Data listing: Begin

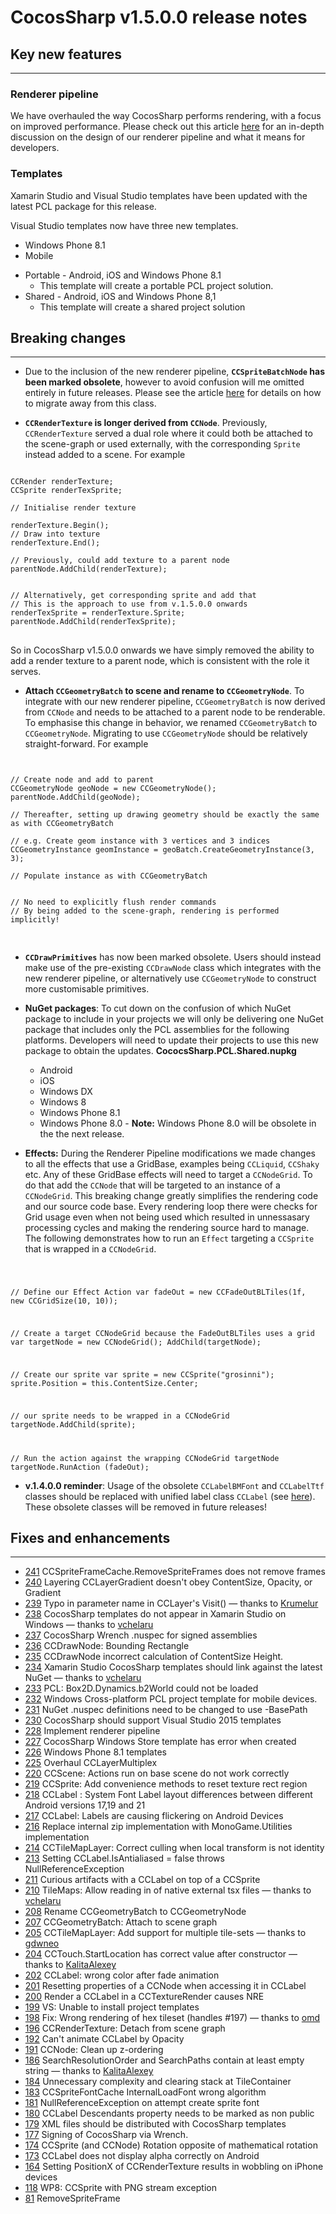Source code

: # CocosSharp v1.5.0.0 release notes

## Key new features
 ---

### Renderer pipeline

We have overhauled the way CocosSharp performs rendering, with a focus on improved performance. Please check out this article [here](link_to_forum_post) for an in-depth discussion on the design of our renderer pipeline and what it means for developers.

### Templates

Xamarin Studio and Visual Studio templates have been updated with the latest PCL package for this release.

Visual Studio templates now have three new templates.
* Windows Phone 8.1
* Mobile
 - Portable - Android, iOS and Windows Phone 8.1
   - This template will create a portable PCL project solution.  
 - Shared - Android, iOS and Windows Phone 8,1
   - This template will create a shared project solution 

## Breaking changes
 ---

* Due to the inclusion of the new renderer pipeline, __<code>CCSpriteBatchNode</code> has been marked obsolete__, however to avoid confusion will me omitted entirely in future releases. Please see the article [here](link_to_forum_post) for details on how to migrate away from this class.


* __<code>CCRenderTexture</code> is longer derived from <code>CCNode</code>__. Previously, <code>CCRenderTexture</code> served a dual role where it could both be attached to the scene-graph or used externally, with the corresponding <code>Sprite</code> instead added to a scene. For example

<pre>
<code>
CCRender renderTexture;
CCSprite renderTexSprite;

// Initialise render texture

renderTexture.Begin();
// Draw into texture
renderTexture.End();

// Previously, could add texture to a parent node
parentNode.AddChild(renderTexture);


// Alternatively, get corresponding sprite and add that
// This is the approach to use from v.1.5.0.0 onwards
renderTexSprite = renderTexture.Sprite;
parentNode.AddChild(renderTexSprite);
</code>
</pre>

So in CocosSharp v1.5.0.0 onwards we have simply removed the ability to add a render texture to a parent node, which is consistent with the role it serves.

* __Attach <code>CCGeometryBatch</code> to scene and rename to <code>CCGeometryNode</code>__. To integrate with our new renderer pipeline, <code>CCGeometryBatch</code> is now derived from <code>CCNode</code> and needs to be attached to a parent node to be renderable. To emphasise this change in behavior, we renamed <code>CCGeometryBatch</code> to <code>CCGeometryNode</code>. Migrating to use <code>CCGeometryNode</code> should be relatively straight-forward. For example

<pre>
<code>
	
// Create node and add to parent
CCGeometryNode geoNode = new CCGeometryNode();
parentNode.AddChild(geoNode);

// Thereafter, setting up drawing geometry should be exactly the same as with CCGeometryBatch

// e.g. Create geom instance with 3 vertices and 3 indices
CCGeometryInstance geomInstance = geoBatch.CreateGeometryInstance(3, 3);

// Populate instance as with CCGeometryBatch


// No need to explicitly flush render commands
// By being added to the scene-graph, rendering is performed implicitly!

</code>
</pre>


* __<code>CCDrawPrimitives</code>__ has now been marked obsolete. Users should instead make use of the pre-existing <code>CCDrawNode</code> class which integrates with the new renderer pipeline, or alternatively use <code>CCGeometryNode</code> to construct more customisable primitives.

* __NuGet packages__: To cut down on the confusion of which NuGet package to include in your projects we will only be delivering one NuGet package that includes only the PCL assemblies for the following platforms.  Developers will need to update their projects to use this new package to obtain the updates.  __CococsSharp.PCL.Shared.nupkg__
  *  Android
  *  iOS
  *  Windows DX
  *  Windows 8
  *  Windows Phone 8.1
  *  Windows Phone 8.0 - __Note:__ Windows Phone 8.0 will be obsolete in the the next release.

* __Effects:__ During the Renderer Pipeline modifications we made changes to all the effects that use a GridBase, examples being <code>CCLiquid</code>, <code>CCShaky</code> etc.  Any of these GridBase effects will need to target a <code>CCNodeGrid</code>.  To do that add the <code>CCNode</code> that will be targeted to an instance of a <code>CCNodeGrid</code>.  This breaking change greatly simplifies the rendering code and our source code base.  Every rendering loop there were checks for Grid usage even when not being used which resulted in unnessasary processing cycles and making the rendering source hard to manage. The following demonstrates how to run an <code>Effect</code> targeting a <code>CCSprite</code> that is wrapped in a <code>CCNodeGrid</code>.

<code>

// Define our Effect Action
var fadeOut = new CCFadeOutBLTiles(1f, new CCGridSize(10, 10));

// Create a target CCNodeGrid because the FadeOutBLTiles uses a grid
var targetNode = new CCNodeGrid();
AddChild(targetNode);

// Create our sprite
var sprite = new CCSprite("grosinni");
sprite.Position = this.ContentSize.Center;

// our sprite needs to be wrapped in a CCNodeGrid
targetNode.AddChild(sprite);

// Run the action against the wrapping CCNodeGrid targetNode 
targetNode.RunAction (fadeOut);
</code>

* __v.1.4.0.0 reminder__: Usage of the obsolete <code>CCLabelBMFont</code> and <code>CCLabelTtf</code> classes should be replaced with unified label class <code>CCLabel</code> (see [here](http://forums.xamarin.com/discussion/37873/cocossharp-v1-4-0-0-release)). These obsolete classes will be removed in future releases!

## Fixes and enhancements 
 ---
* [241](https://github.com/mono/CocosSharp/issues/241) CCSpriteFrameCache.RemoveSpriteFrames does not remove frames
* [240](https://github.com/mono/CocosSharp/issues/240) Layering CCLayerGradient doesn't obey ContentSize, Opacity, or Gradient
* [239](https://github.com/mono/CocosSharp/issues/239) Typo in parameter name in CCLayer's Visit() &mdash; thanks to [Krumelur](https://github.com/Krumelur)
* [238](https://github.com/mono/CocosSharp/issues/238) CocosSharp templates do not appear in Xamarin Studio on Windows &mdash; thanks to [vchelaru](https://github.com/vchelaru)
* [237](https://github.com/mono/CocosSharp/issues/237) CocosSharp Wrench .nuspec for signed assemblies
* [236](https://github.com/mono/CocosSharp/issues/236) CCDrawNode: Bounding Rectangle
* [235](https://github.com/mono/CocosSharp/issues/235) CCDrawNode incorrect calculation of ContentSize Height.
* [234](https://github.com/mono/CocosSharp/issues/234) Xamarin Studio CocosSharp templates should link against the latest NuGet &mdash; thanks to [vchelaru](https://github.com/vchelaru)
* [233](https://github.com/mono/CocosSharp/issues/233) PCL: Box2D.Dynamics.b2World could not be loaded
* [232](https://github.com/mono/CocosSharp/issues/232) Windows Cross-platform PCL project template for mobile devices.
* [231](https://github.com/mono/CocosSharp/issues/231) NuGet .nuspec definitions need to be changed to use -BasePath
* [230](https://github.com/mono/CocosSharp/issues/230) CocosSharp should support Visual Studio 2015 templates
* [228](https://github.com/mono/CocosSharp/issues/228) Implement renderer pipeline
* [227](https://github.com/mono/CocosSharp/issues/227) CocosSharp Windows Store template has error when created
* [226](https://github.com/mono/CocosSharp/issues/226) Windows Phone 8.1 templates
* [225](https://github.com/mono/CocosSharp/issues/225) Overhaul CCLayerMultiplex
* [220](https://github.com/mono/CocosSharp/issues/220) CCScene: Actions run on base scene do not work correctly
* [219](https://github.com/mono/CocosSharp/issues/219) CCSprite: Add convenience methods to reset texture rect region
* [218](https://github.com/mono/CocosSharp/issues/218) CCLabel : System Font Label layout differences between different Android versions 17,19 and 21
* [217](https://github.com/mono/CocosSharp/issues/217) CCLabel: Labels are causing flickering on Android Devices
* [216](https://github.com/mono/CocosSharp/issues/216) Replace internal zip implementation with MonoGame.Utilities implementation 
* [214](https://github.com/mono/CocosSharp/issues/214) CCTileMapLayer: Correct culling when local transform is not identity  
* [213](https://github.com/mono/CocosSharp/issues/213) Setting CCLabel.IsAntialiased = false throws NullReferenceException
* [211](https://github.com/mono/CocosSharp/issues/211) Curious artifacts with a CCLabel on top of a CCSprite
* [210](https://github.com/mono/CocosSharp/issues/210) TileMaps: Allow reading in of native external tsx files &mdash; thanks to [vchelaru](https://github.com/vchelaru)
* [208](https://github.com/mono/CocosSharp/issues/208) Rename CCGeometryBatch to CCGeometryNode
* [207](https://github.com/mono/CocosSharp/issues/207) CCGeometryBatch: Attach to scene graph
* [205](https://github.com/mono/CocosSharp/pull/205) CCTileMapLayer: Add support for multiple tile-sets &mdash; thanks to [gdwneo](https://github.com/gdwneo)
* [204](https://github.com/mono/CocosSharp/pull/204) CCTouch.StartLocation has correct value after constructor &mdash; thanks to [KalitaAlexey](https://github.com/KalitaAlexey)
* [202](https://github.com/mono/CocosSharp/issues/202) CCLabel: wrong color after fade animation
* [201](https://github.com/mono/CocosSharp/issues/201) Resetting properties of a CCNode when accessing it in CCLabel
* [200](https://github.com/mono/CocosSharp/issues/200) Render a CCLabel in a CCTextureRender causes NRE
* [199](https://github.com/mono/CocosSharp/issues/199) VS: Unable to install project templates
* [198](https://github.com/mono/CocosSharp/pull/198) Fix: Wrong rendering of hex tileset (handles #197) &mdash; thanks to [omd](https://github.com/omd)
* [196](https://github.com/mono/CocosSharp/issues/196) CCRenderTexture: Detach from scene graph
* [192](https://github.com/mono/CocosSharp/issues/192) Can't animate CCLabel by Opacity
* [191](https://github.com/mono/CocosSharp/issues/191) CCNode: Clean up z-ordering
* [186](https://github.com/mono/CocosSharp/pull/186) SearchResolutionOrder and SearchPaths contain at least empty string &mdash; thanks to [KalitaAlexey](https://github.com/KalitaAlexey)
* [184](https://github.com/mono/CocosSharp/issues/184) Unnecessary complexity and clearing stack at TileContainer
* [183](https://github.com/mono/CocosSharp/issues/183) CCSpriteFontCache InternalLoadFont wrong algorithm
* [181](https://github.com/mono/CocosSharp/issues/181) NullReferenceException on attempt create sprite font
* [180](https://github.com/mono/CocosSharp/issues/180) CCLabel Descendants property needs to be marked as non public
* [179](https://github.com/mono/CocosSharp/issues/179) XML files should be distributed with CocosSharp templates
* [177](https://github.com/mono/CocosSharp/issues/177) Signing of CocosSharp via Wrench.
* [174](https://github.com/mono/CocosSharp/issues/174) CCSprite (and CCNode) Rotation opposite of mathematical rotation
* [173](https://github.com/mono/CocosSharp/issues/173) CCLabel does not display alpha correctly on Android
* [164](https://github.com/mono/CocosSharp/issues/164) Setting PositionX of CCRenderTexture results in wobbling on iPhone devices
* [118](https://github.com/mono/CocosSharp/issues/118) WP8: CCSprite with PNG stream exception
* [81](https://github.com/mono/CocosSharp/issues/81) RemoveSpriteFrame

Data listing: End
Data listing: Begin

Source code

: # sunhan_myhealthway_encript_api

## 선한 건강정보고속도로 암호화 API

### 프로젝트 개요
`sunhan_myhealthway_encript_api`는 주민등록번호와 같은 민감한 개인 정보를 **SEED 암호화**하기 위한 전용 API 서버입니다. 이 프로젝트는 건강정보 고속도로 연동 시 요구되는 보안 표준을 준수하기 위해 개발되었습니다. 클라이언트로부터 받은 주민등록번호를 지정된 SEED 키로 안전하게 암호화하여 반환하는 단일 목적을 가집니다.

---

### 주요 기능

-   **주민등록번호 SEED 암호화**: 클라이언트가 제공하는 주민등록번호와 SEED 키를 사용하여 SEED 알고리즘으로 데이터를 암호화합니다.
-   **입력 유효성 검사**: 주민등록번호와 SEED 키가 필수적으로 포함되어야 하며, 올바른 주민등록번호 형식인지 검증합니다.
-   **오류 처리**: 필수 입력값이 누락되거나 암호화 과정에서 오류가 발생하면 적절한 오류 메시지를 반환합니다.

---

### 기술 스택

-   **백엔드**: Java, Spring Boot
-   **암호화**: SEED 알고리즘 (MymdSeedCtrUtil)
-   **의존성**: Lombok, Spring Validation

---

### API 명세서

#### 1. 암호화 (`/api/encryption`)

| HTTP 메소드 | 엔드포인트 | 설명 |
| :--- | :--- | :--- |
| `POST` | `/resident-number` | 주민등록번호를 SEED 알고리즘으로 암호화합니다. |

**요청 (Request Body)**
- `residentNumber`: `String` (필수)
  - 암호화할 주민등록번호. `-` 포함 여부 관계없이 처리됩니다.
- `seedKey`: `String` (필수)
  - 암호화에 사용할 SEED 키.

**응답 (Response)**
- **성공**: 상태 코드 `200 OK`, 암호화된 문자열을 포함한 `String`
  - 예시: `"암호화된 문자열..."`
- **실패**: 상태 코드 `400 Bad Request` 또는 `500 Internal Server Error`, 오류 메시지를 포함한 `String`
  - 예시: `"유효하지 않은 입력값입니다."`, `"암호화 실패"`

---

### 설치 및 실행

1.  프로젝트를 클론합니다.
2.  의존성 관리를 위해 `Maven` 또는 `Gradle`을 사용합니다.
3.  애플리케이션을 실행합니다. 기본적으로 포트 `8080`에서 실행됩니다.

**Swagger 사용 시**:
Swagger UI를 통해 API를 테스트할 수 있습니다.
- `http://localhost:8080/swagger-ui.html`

Data listing: End

- About this exercise -
Your answer should consist of the lines from the line with "for mobile devices." to the line with "thanks to [gdwneo](https://github.com/gdwneo)" above, repeated exactly, both ends included.

- Task solution -
* [232](https://github.com/mono/CocosSharp/issues/232) Windows Cross-platform PCL project template for mobile devices.
* [231](https://github.com/mono/CocosSharp/issues/231) NuGet .nuspec definitions need to be changed to use -BasePath
* [230](https://github.com/mono/CocosSharp/issues/230) CocosSharp should support Visual Studio 2015 templates
* [228](https://github.com/mono/CocosSharp/issues/228) Implement renderer pipeline
* [227](https://github.com/mono/CocosSharp/issues/227) CocosSharp Windows Store template has error when created
* [226](https://github.com/mono/CocosSharp/issues/226) Windows Phone 8.1 templates
* [225](https://github.com/mono/CocosSharp/issues/225) Overhaul CCLayerMultiplex
* [220](https://github.com/mono/CocosSharp/issues/220) CCScene: Actions run on base scene do not work correctly
* [219](https://github.com/mono/CocosSharp/issues/219) CCSprite: Add convenience methods to reset texture rect region
* [218](https://github.com/mono/CocosSharp/issues/218) CCLabel : System Font Label layout differences between different Android versions 17,19 and 21
* [217](https://github.com/mono/CocosSharp/issues/217) CCLabel: Labels are causing flickering on Android Devices
* [216](https://github.com/mono/CocosSharp/issues/216) Replace internal zip implementation with MonoGame.Utilities implementation 
* [214](https://github.com/mono/CocosSharp/issues/214) CCTileMapLayer: Correct culling when local transform is not identity  
* [213](https://github.com/mono/CocosSharp/issues/213) Setting CCLabel.IsAntialiased = false throws NullReferenceException
* [211](https://github.com/mono/CocosSharp/issues/211) Curious artifacts with a CCLabel on top of a CCSprite
* [210](https://github.com/mono/CocosSharp/issues/210) TileMaps: Allow reading in of native external tsx files &mdash; thanks to [vchelaru](https://github.com/vchelaru)
* [208](https://github.com/mono/CocosSharp/issues/208) Rename CCGeometryBatch to CCGeometryNode
* [207](https://github.com/mono/CocosSharp/issues/207) CCGeometryBatch: Attach to scene graph
* [205](https://github.com/mono/CocosSharp/pull/205) CCTileMapLayer: Add support for multiple tile-sets &mdash; thanks to [gdwneo](https://github.com/gdwneo)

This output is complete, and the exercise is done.